WHAT THE TASK ASKS =>
Pick out the lines below that contain the string "Your" and copy them all.

SUPPLIED INFORMATION =>
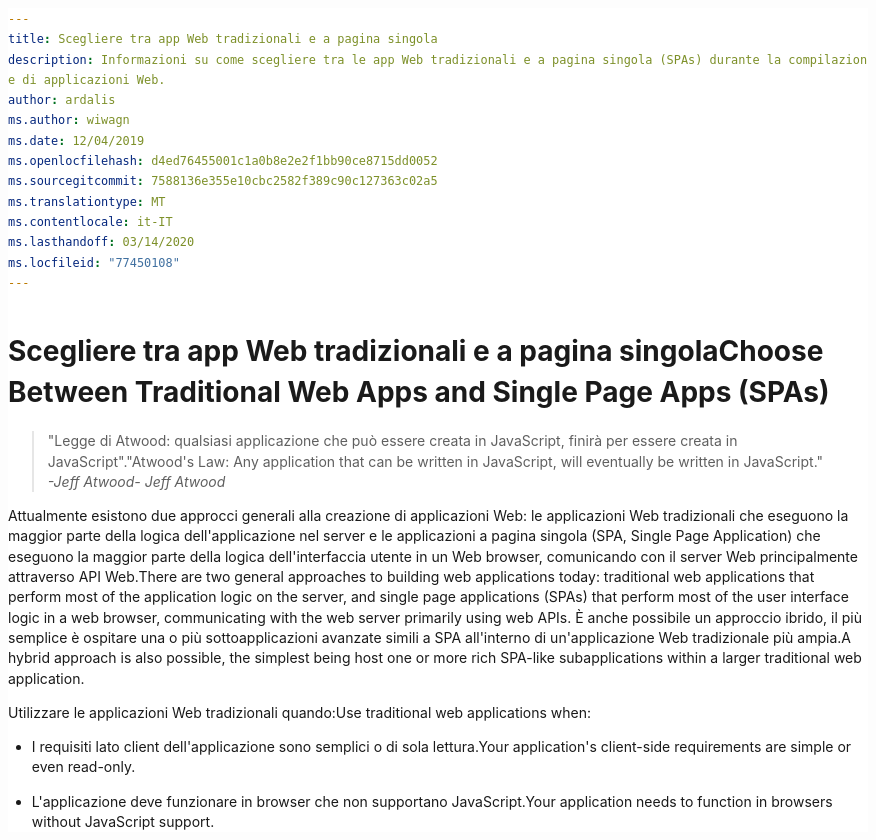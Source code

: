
 ```yaml
---
title: Scegliere tra app Web tradizionali e a pagina singola
description: Informazioni su come scegliere tra le app Web tradizionali e a pagina singola (SPAs) durante la compilazione di applicazioni Web.
author: ardalis
ms.author: wiwagn
ms.date: 12/04/2019
ms.openlocfilehash: d4ed76455001c1a0b8e2e2f1bb90ce8715dd0052
ms.sourcegitcommit: 7588136e355e10cbc2582f389c90c127363c02a5
ms.translationtype: MT
ms.contentlocale: it-IT
ms.lasthandoff: 03/14/2020
ms.locfileid: "77450108"
---
```

# <a name="choose-between-traditional-web-apps-and-single-page-apps-spas"></a><span data-ttu-id="a91a5-103">Scegliere tra app Web tradizionali e a pagina singola</span><span class="sxs-lookup"><span data-stu-id="a91a5-103">Choose Between Traditional Web Apps and Single Page Apps (SPAs)</span></span>

> <span data-ttu-id="a91a5-104">"Legge di Atwood: qualsiasi applicazione che può essere creata in JavaScript, finirà per essere creata in JavaScript".</span><span class="sxs-lookup"><span data-stu-id="a91a5-104">"Atwood's Law: Any application that can be written in JavaScript, will eventually be written in JavaScript."</span></span>  
> <span data-ttu-id="a91a5-105">_\-Jeff Atwood_</span><span class="sxs-lookup"><span data-stu-id="a91a5-105">_\- Jeff Atwood_</span></span>

<span data-ttu-id="a91a5-106">Attualmente esistono due approcci generali alla creazione di applicazioni Web: le applicazioni Web tradizionali che eseguono la maggior parte della logica dell'applicazione nel server e le applicazioni a pagina singola (SPA, Single Page Application) che eseguono la maggior parte della logica dell'interfaccia utente in un Web browser, comunicando con il server Web principalmente attraverso API Web.</span><span class="sxs-lookup"><span data-stu-id="a91a5-106">There are two general approaches to building web applications today: traditional web applications that perform most of the application logic on the server, and single page applications (SPAs) that perform most of the user interface logic in a web browser, communicating with the web server primarily using web APIs.</span></span> <span data-ttu-id="a91a5-107">È anche possibile un approccio ibrido, il più semplice è ospitare una o più sottoapplicazioni avanzate simili a SPA all'interno di un'applicazione Web tradizionale più ampia.</span><span class="sxs-lookup"><span data-stu-id="a91a5-107">A hybrid approach is also possible, the simplest being host one or more rich SPA-like subapplications within a larger traditional web application.</span></span>

<span data-ttu-id="a91a5-108">Utilizzare le applicazioni Web tradizionali quando:</span><span class="sxs-lookup"><span data-stu-id="a91a5-108">Use traditional web applications when:</span></span>

- <span data-ttu-id="a91a5-109">I requisiti lato client dell'applicazione sono semplici o di sola lettura.</span><span class="sxs-lookup"><span data-stu-id="a91a5-109">Your application's client-side requirements are simple or even read-only.</span></span>

- <span data-ttu-id="a91a5-110">L'applicazione deve funzionare in browser che non supportano JavaScript.</span><span class="sxs-lookup"><span data-stu-id="a91a5-110">Your application needs to function in browsers without JavaScript support.</span></span>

ANSWER SECTION =>
- <span data-ttu-id="a91a5-109">I requisiti lato client dell'applicazione sono semplici o di sola lettura.</span><span class="sxs-lookup"><span data-stu-id="a91a5-109">Your application's client-side requirements are simple or even read-only.</span></span>
- <span data-ttu-id="a91a5-110">L'applicazione deve funzionare in browser che non supportano JavaScript.</span><span class="sxs-lookup"><span data-stu-id="a91a5-110">Your application needs to function in browsers without JavaScript support.</span></span>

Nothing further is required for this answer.